To reverse the summary judgment granted in the instant case, I believe, would set a very unsound precedent. To argue that such speculative elements of damages, as asserted in the instant case, can sustain the complaint and authorize further procedures on the basis of such unfounded speculation, is inconsistent with the standards of practice which are designed to protect defendants from lawsuits which are not properly founded in fact and in law. Dr. Rogers was not put through the burden of an actual malpractice trial by reason of the disposition which was authorized under the insurance contract. The conclusion of the attorneys for Dr. Rogers that this was in his best interest should not be lightly overridden and subject such attorneys to a malpractice action against them based upon no sound allegation of damage. To do so would invite speculative action on the part of any individual who has expressed a desire that his particular action not be disposed of, even though in the best interests of the client.

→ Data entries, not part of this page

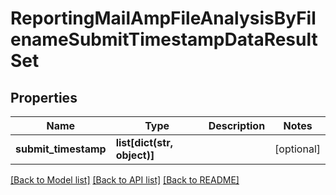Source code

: # ReportingMailAmpFileAnalysisByFilenameSubmitTimestampDataResultSet

## Properties
Name | Type | Description | Notes
------------ | ------------- | ------------- | -------------
**submit_timestamp** | **list[dict(str, object)]** |  | [optional] 

[[Back to Model list]](../README.md#documentation-for-models) [[Back to API list]](../README.md#documentation-for-api-endpoints) [[Back to README]](../README.md)

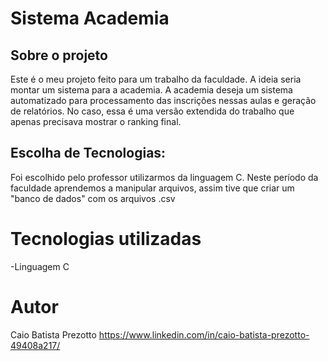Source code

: # Sistema Academia

## Sobre o projeto

Este é o meu projeto feito para um trabalho da faculdade. A ideia seria montar um sistema para a academia. A academia deseja um sistema automatizado para processamento das inscrições nessas aulas e geração de relatórios. No caso, essa é uma versão extendida do trabalho que apenas precisava mostrar o ranking final.

## Escolha de Tecnologias:

Foi escolhido pelo professor utilizarmos da linguagem C. Neste período da faculdade aprendemos a manipular arquivos, assim tive que criar um "banco de dados" com os arquivos .csv

# Tecnologias utilizadas
-Linguagem C

# Autor

Caio Batista Prezotto
https://www.linkedin.com/in/caio-batista-prezotto-49408a217/
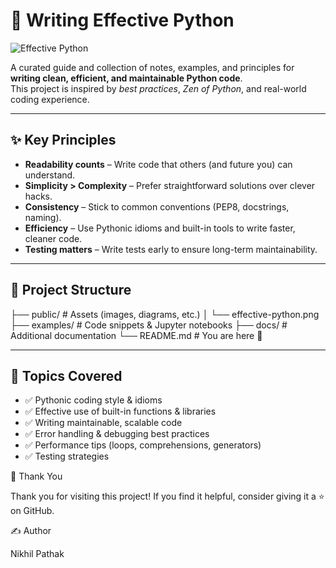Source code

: # 🐍 Writing Effective Python

![Effective Python](public/effective-python.png)

A curated guide and collection of notes, examples, and principles for **writing clean, efficient, and maintainable Python code**.  
This project is inspired by *best practices*, *Zen of Python*, and real-world coding experience.

---

## ✨ Key Principles
- **Readability counts** – Write code that others (and future you) can understand.  
- **Simplicity > Complexity** – Prefer straightforward solutions over clever hacks.  
- **Consistency** – Stick to common conventions (PEP8, docstrings, naming).  
- **Efficiency** – Use Pythonic idioms and built-in tools to write faster, cleaner code.  
- **Testing matters** – Write tests early to ensure long-term maintainability.  

---

## 📂 Project Structure

├── public/ # Assets (images, diagrams, etc.)
│ └── effective-python.png
├── examples/ # Code snippets & Jupyter notebooks
├── docs/ # Additional documentation
└── README.md # You are here 🚀

---

## 📖 Topics Covered
- ✅ Pythonic coding style & idioms  
- ✅ Effective use of built-in functions & libraries  
- ✅ Writing maintainable, scalable code  
- ✅ Error handling & debugging best practices  
- ✅ Performance tips (loops, comprehensions, generators)  
- ✅ Testing strategies 


🙏 Thank You

Thank you for visiting this project!
If you find it helpful, consider giving it a ⭐ on GitHub.


✍️ Author

Nikhil Pathak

The majority opinion suggests that the issue of damages to Dr. Rogers was not contested by defendant at the trial level or before this court. In his brief on appeal, however, Dr. Rogers concedes that the issue of damages was raised by defendant’s motion for summary judgment. His brief states that the “gist of the allegations of defendant’s motion for summary judgment is as follows” (and there follows a listing including the statement “Rogers was not damaged by the settlement and dismissal”). Thus, it is apparent, from the brief of Dr. Rogers, that he concedes that the issue of damages was raised by defendant and presented before the court on the summary judgment motion.

The issues raised by Dr. Rogers on appeal in this court clearly do not *480support a reversal. The issues so raised are actually properly determined against Dr. Rogers on all points raised by him on appeal, by the majority opinion, in finding that the insurer had the right to settle the case without Dr. Rogers’ approval. The latter portion of the majority opinion is premised, not on the issues raised on appeal, but rather on an effort to search the record to support Dr. Rogers’ claim against defendant. This is contrary to the established rule that a court of review will only search the record for the purpose of affirmance and not for the purpose of reversal. We should not search the record for the purpose of reversal. Dr. Rogers presented nothing by affidavit in the hearing on the motion for summary judgment to show damage proximately resulting from defendant’s omission to advise Dr. Rogers prior to the settlement by the insurer. He had the obligation to show any such damage. He failed to do so. In absence of any affidavit showing such damage in opposition to the summary judgment motion, the trial court properly granted the summary judgment motion.

This is not a case where an attorney has subjected a client to monetary damages by reason of negligent or incompetent action by the attorney.

This is a case where Dr. Rogers, as an insured, got precisely the insurance coverage and protection provided in his policy, which included the right by the insurer to settle the case, which was done without any cost to Dr. Rogers.

This is not a case where the court of review (as undertaken by the majority opinion in seeking to find some damage to Dr. Rogers) should strain to theorize that Dr. Rogers might have taken over the defense of the Quilico action and have been successful in such defense, and thereafter could file a malicious prosecution action against Quilico in which he would thereafter be successful (all without any support in the record in this case and wholly speculative).

This is a case where Dr. Rogers has suffered no damage by the failure of defendant, as counsel, to advise him of the pending settlement of the Quilico case.

This is a case where the only damages potentially claimed by Dr. Rogers are entirely speculative.

Under such circumstances, and on the basis of the record in this case, it is apparent that the trial court acted properly in granting summary judgment in this case and that such order should be affirmed.